Record extracts.

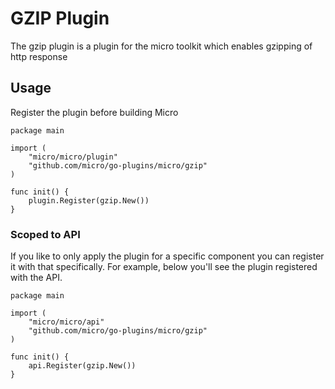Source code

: # GZIP Plugin

The gzip plugin is a plugin for the micro toolkit which enables gzipping of http response

## Usage

Register the plugin before building Micro

```
package main

import (
	"micro/micro/plugin"
	"github.com/micro/go-plugins/micro/gzip"
)

func init() {
	plugin.Register(gzip.New())
}
```

### Scoped to API

If you like to only apply the plugin for a specific component you can register it with that specifically. 
For example, below you'll see the plugin registered with the API.

```
package main

import (
	"micro/micro/api"
	"github.com/micro/go-plugins/micro/gzip"
)

func init() {
	api.Register(gzip.New())
}
```
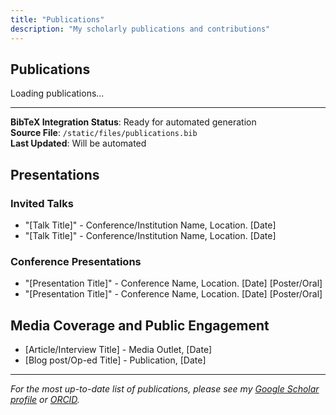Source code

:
 ```yaml
---
title: "Publications"
description: "My scholarly publications and contributions"
---
```


## Publications

<!-- This content will be automatically generated from your BibTeX file -->
<!-- Run the build script to update publications from static/files/publications.bib -->

<div id="bibtex-publications">
Loading publications...
</div>

---

**BibTeX Integration Status**: Ready for automated generation  
**Source File**: `/static/files/publications.bib`  
**Last Updated**: Will be automated

## Presentations

### Invited Talks

- "[Talk Title]" - Conference/Institution Name, Location. [Date]
- "[Talk Title]" - Conference/Institution Name, Location. [Date]

### Conference Presentations

- "[Presentation Title]" - Conference Name, Location. [Date] [Poster/Oral]
- "[Presentation Title]" - Conference Name, Location. [Date] [Poster/Oral]

## Media Coverage and Public Engagement

- [Article/Interview Title] - Media Outlet, [Date]
- [Blog post/Op-ed Title] - Publication, [Date]

---

*For the most up-to-date list of publications, please see my [Google Scholar profile](https://scholar.google.com/citations?user=YOURPROFILE) or [ORCID](https://orcid.org/YOUR-ORCID-ID).*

Assignment. Look over the material above and show each line where "from" appears.

Your solution.
<!-- This content will be automatically generated from your BibTeX file -->
<!-- Run the build script to update publications from static/files/publications.bib -->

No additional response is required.